YOUR ASSIGNMENT
Restate the lines exactly, starting at the line that contains "- **Requer política" and finishing with the final line of the records.

Stored data
*** Begin section ***

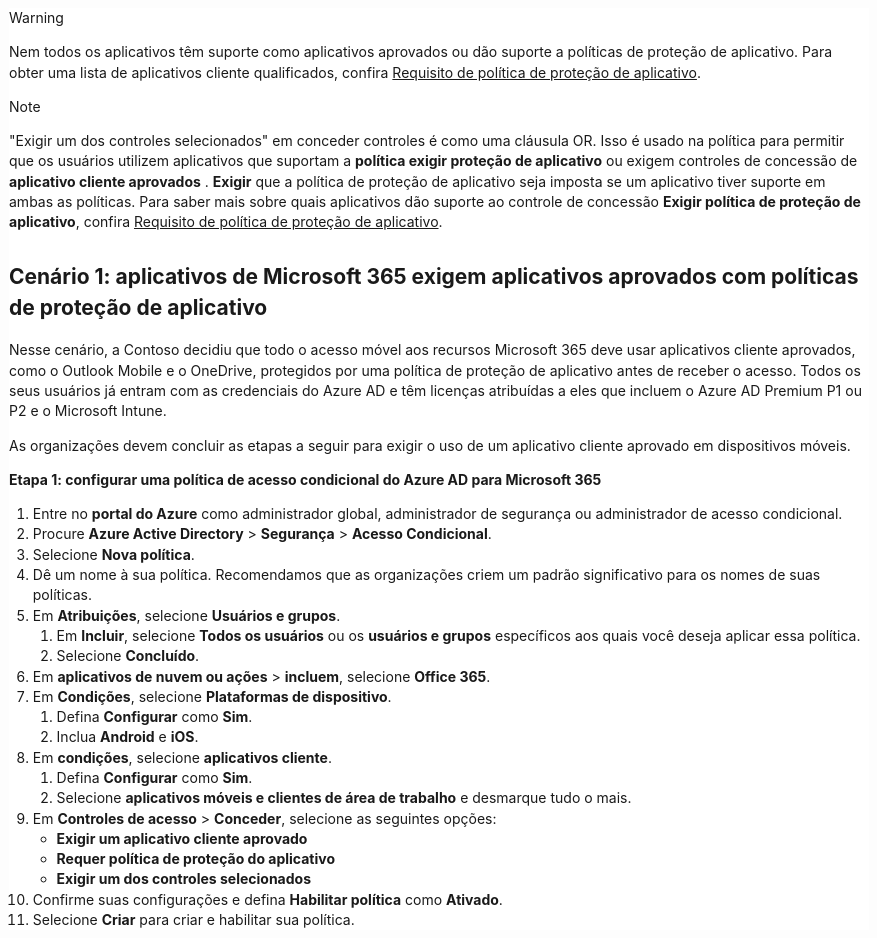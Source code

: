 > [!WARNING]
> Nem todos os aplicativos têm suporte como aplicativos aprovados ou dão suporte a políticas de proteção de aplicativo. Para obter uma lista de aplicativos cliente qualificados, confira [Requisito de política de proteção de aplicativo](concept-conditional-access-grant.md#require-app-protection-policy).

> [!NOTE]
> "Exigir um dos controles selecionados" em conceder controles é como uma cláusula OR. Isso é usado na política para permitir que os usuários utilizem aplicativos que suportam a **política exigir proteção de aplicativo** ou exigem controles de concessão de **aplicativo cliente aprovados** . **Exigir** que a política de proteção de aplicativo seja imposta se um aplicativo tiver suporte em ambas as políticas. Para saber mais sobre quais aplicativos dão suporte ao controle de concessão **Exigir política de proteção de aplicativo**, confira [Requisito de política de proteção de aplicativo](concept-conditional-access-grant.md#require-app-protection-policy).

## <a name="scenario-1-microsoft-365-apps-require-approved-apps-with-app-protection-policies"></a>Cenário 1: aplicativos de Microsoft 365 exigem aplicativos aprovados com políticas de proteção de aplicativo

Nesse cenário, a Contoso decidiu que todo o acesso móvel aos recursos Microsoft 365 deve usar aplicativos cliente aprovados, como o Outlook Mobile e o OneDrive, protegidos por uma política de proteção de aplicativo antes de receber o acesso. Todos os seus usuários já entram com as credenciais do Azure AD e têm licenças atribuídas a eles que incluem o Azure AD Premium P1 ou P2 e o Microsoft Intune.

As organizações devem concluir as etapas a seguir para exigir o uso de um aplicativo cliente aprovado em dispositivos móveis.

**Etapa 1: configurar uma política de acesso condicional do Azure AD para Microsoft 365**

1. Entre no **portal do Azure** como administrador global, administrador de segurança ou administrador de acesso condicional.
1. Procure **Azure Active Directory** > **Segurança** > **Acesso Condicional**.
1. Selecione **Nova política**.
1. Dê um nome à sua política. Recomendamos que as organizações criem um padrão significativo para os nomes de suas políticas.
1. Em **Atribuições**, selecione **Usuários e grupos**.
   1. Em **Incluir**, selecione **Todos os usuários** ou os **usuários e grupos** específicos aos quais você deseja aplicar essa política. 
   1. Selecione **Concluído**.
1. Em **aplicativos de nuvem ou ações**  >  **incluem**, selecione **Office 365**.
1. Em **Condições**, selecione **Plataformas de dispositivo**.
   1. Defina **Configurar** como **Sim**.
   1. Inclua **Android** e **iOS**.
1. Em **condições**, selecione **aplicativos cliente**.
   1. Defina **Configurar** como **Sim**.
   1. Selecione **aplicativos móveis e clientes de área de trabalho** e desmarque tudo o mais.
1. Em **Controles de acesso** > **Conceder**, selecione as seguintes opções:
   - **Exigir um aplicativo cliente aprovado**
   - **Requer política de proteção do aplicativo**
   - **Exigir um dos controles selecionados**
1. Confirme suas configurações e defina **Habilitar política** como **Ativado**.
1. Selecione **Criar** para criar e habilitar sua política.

*** End section ***

EXERCISE ANSWER
   - **Requer política de proteção do aplicativo**
   - **Exigir um dos controles selecionados**
1. Confirme suas configurações e defina **Habilitar política** como **Ativado**.
1. Selecione **Criar** para criar e habilitar sua política.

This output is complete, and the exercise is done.